*Data supplied:*
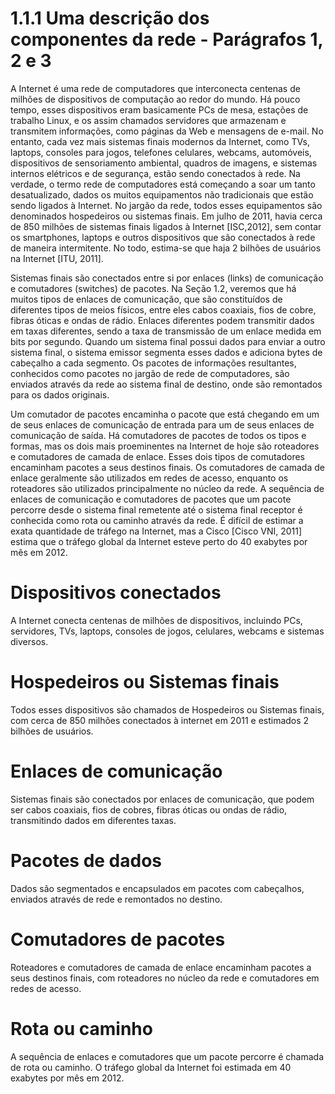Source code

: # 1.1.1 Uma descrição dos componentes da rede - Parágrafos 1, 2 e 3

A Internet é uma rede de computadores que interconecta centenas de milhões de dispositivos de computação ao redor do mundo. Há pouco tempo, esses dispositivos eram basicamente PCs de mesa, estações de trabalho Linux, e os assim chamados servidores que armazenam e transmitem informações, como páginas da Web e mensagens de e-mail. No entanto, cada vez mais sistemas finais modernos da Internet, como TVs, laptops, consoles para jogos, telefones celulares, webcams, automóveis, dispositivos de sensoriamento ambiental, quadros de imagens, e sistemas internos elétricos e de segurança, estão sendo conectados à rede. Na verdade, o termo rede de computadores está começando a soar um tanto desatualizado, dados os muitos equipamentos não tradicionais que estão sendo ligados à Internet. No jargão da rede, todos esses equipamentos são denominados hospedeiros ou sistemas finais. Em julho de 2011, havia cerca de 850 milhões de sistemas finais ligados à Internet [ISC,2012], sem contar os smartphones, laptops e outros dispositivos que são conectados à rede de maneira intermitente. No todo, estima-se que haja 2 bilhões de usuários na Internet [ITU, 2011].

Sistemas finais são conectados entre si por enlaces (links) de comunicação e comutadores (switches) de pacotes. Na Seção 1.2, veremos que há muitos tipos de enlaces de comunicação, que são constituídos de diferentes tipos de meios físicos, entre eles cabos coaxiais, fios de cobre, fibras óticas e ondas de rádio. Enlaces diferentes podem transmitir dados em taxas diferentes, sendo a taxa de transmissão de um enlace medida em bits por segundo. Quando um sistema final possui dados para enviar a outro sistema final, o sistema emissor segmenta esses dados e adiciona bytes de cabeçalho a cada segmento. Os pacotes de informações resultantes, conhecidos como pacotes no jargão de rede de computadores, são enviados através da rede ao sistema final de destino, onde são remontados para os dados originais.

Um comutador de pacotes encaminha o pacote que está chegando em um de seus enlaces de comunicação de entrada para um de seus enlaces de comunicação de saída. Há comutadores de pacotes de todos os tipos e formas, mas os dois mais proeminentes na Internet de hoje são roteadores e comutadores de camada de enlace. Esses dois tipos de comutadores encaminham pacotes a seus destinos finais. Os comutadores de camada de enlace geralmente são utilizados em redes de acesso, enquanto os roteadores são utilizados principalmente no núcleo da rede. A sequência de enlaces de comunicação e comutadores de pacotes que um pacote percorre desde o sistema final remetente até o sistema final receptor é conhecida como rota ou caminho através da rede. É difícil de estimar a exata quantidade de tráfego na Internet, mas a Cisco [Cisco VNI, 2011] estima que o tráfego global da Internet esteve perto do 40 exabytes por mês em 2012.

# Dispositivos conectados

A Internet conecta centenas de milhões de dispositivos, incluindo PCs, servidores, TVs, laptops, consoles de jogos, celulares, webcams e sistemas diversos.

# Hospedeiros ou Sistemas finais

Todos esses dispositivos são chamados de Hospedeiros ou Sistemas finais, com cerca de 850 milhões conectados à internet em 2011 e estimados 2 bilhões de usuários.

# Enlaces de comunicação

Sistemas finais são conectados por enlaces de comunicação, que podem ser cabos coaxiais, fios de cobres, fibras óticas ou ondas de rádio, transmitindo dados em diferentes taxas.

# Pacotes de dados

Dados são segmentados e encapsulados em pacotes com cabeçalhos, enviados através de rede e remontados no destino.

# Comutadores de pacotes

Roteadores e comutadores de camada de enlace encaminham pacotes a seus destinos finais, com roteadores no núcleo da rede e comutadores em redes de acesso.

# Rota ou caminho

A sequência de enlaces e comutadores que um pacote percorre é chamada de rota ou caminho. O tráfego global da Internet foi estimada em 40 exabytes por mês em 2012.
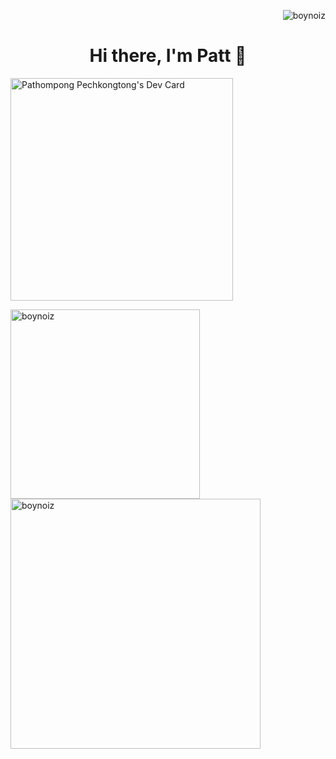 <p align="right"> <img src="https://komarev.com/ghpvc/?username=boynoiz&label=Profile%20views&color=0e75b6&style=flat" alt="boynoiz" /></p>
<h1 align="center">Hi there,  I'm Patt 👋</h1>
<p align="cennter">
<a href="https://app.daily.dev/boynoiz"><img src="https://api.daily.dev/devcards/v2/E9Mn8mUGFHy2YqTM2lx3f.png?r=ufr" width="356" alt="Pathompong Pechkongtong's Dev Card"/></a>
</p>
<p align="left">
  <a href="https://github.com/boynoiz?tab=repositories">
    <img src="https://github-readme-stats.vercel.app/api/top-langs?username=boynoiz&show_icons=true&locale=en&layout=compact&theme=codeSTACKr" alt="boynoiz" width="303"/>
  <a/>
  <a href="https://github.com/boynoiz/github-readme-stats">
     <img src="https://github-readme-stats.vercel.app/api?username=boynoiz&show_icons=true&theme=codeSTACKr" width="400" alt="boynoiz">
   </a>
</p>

*Task item:* Give the lines exactly, from the first line of the entries to the line with "Parágrafos 1, 2 e 3", both ends included. Skip the pictures.

*Answer box:*
Source code

: # 1.1.1 Uma descrição dos componentes da rede - Parágrafos 1, 2 e 3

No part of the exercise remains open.